LAGUNA NIGUEL, Ca. – I’ve followed NCAA tournaments very closely since, say, 1971 or so – yes, I’m old as, well . . . I’m old.
But without doing a whole lot of time-consuming season-by-season research, I can’t recall a first week to an NCAA Basketball Tournament that was as mind-whopping as this one was.
Let me count the ways, in reasonably pecking order:
- The first No. 1 seed – regionally, much less nationally – fell to a No. 16 as the Virginia Cavaliers were blitzed by Maryland-Baltimore County.
And, for those to suggest “that just shows you the Cavaliers were ‘overrated’”, consider this:
Coach Tony Bennett’s team won 20 of its 21 games against ACC competition (including three games in the conference tournament). And its record against 16 remaining teams in the tournament is 6-1.
And they were 3-0 against Louisville, which plays an NIT quarterfinal at home Tuesday night against Mississippi State. And they were 3-0 against teams that lost second-round NCAA tourney games (Rhode Island and UNC twice).

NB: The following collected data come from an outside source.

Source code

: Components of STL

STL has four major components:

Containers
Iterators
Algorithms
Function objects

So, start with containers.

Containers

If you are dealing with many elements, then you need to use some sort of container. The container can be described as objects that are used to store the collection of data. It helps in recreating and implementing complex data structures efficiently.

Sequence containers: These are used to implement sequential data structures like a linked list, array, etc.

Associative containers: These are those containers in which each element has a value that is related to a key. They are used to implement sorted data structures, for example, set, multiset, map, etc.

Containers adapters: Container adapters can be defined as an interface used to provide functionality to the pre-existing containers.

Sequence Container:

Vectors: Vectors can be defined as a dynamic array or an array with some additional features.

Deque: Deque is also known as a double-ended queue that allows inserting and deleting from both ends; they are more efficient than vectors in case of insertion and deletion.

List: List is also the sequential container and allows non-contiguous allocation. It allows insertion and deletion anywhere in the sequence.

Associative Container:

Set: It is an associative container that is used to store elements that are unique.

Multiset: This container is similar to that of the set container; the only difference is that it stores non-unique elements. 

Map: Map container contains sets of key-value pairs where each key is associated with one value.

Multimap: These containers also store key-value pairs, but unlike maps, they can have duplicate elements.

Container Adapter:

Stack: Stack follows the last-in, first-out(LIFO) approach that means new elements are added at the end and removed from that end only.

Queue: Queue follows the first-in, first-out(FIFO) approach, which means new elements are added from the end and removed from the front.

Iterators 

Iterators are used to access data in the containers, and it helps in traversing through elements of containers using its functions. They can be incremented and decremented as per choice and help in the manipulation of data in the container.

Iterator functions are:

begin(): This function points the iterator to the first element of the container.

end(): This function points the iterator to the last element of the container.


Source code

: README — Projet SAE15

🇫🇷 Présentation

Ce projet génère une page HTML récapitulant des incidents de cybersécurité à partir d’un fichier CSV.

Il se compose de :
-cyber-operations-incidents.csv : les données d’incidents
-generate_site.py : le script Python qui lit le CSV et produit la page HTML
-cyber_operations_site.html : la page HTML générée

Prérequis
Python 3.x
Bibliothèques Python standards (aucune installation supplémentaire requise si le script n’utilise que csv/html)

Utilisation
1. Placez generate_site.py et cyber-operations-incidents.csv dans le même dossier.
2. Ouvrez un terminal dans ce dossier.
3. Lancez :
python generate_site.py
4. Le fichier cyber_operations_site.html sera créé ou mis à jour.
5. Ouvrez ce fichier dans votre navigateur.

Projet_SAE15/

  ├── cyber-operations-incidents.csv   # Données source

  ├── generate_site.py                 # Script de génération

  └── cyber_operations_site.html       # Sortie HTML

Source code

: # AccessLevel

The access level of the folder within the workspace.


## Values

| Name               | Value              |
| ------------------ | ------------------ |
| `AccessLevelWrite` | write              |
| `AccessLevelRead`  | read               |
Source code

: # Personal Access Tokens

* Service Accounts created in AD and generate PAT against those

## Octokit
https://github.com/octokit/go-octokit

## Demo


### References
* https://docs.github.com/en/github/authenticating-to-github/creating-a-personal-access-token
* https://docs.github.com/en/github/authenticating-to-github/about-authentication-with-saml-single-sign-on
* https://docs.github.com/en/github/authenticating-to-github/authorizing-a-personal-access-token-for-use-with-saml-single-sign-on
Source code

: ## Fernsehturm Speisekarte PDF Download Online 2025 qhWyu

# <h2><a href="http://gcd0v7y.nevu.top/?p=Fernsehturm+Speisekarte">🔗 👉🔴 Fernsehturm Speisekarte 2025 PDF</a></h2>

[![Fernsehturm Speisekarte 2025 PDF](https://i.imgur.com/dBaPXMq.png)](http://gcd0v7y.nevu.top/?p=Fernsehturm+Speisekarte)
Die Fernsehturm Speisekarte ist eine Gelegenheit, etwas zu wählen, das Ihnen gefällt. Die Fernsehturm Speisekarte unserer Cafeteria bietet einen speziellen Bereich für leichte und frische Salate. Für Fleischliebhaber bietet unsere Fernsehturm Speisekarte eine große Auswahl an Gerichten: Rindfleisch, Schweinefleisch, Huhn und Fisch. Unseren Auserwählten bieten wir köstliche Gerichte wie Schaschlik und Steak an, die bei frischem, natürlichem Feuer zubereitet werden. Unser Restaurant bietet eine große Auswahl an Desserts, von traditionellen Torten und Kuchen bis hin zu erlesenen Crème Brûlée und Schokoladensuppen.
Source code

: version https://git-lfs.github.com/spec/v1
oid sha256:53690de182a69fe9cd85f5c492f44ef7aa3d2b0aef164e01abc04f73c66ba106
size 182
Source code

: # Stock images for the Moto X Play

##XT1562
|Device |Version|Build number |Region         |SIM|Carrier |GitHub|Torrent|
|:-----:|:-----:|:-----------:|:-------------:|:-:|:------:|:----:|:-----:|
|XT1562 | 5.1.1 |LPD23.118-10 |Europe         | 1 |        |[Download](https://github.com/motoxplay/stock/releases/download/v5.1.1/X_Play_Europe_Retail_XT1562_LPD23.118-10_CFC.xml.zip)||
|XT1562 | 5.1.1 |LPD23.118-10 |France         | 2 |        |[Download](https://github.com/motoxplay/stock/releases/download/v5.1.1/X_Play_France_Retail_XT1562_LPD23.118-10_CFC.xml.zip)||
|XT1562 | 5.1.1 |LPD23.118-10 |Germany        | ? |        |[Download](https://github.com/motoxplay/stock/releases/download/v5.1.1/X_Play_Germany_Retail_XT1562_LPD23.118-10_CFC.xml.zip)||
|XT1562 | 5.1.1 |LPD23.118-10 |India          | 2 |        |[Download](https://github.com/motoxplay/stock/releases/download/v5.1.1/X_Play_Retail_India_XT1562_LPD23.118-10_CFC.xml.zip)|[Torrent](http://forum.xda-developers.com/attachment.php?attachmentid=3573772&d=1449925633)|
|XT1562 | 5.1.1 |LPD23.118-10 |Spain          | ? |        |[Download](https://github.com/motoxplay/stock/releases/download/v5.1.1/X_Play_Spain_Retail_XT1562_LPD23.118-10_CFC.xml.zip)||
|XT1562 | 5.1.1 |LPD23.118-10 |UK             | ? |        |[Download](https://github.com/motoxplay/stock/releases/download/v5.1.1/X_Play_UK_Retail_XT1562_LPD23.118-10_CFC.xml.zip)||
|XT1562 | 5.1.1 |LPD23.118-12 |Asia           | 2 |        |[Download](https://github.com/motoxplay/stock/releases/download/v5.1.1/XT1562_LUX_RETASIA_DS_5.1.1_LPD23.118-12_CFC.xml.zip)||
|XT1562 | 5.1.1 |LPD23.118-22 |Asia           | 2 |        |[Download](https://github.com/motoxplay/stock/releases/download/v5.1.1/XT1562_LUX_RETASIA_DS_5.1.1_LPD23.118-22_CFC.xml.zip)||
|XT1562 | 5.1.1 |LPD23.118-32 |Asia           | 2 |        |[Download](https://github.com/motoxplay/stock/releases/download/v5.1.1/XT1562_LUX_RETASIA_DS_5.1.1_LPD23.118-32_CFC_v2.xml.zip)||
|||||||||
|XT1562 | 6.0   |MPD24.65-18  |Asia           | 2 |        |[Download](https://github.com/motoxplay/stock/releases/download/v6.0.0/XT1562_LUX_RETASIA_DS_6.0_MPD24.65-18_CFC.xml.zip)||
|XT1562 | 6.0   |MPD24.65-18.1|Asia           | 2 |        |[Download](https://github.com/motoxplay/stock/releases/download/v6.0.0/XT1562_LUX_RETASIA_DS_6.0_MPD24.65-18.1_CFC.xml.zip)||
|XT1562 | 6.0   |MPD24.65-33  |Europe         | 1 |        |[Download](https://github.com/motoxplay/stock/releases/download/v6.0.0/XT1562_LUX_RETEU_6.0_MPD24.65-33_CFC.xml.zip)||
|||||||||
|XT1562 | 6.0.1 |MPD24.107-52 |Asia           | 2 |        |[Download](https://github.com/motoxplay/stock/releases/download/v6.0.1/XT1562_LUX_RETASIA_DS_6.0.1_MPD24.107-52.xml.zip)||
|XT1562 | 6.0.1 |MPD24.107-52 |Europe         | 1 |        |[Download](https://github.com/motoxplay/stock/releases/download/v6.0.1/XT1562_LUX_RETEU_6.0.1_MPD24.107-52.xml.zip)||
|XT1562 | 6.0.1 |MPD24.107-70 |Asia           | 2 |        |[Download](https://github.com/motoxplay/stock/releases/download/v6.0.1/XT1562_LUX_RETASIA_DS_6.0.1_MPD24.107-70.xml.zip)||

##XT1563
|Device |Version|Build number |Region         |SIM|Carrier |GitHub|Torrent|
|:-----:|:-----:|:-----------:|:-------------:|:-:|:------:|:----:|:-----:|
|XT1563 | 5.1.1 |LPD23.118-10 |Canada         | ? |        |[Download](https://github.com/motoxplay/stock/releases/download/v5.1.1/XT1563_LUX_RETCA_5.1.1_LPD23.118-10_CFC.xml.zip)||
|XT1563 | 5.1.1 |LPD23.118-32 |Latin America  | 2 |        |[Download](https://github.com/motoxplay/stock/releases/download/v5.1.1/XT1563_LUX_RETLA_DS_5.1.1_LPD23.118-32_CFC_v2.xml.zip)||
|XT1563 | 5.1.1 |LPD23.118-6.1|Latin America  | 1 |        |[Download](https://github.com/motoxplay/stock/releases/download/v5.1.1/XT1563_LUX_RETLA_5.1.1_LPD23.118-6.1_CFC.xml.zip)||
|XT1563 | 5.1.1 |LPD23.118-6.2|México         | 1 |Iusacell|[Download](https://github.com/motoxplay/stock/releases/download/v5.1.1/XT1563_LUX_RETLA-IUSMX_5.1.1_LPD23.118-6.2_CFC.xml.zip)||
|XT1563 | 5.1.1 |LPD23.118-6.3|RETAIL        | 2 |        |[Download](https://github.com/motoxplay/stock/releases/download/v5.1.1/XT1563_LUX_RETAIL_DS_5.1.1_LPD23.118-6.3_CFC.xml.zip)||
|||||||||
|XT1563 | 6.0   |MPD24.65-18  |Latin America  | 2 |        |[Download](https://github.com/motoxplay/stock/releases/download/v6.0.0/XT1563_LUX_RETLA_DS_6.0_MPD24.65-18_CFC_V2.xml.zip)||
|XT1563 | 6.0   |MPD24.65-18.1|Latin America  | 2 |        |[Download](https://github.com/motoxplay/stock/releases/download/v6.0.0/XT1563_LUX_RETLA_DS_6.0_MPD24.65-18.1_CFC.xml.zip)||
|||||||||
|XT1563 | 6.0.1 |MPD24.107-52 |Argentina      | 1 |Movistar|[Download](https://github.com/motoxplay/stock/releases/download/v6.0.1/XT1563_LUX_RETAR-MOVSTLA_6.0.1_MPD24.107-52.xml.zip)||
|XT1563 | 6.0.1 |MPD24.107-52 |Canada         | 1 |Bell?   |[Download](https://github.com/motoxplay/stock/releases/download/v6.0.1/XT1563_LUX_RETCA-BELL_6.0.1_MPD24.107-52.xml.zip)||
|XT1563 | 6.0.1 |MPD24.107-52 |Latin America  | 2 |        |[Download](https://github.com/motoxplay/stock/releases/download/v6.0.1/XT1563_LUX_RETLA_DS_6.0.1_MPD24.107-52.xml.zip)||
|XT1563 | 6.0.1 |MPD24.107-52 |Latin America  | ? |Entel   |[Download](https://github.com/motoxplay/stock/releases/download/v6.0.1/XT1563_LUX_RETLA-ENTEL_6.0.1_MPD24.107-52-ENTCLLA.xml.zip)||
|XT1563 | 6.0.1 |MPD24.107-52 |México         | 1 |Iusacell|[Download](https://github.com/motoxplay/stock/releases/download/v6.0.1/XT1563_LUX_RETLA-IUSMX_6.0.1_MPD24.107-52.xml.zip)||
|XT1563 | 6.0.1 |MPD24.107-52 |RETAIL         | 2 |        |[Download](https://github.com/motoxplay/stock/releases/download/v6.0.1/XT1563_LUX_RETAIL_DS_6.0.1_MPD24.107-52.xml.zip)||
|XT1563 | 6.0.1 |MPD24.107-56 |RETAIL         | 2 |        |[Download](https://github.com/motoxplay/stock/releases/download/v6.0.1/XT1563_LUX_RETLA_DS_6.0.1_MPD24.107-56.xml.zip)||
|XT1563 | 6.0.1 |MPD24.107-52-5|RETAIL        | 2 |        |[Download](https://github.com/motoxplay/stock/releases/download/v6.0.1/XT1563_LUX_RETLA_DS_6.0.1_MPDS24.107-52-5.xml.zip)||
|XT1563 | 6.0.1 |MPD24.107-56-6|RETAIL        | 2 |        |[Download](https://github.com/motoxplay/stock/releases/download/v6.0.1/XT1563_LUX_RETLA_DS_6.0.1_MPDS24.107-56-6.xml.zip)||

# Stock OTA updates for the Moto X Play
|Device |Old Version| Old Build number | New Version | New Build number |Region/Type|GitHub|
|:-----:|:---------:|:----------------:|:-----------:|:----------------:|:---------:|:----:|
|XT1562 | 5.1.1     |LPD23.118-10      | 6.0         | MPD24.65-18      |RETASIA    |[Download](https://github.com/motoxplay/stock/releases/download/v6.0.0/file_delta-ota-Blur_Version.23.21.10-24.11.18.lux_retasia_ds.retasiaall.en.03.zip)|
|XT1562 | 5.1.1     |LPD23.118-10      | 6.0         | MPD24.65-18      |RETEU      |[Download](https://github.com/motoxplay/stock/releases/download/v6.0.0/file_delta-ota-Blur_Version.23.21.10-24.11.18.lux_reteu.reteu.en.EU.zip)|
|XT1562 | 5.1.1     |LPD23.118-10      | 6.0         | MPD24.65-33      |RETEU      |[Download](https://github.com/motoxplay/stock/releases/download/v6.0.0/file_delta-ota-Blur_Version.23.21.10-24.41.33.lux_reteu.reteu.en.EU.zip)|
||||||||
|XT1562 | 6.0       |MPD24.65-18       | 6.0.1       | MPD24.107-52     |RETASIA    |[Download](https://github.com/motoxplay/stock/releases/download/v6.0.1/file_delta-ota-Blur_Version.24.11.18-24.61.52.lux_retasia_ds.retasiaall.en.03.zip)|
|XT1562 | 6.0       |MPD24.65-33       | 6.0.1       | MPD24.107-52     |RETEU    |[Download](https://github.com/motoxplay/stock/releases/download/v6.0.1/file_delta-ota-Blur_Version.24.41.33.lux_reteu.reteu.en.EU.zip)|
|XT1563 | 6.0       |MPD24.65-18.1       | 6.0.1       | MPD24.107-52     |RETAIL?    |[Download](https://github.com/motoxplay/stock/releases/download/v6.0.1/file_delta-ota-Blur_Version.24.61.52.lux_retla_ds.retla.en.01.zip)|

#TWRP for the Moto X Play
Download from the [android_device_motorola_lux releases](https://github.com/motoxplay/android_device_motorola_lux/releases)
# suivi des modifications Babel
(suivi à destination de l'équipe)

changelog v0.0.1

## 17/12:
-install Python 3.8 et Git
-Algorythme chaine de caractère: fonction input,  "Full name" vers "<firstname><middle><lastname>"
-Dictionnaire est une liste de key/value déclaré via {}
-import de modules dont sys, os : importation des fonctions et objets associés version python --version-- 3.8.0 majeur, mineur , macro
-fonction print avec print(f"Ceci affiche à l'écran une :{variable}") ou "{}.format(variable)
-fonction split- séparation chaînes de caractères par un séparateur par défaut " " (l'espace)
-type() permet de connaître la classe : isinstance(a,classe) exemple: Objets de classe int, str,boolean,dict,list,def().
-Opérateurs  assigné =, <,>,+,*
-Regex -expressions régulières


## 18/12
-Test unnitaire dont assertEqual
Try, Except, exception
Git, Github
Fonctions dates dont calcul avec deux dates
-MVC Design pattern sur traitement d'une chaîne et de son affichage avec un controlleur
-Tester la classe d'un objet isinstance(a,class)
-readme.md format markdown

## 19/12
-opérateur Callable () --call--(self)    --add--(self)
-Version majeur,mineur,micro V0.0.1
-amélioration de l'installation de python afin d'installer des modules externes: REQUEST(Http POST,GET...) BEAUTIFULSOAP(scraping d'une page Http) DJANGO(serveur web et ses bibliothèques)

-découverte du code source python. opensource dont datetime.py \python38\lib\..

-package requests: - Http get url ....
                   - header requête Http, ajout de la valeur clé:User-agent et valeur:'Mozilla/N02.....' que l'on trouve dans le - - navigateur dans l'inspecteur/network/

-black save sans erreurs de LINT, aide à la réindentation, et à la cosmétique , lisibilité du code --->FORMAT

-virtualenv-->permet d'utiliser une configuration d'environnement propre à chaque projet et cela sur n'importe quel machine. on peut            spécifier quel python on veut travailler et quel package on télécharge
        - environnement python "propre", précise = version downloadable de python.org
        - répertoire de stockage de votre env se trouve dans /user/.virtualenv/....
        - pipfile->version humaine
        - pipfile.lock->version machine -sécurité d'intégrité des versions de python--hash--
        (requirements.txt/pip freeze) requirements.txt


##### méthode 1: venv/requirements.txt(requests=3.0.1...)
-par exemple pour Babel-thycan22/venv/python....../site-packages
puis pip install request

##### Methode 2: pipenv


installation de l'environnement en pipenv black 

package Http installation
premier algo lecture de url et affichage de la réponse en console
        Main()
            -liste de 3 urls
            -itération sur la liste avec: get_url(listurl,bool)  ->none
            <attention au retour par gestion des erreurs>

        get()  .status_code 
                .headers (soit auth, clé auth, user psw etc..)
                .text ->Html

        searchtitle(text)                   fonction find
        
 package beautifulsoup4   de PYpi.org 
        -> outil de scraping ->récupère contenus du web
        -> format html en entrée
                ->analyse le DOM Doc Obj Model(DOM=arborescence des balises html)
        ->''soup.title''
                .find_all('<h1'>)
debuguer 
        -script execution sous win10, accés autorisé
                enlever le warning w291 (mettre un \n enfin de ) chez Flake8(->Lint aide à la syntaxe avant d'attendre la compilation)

- The entire Pacific 12 Conference was out of the tournament by Thursday night with UCLA (to St. Bonaventure) and Arizona State (to Syracuse) losing First Four games on Tuesday and Wednesday nights, respectively, in Dayton, and Arizona getting pummeled by 13 seed Buffalo – by 21 points – Thursday night.
Arizona came into the tournament playing very well and was led by four returnees who playing starters’ minutes on a Sweet 16 team a year ago. The Wildcats also had the prohibitive favorite to be the No. 1 pick in the NBA draft in June in DeAndre Ayton, the most gifted “big” in college hoops since Anthony Davis was a Kentucky freshman.
- Defending champion North Carolina – with a multitude of key players who were parts of the teams that lost at the buzzer in the 2016 title game and won it all last season – were slapped around in the second round by Texas A&M . . . also by 21 points.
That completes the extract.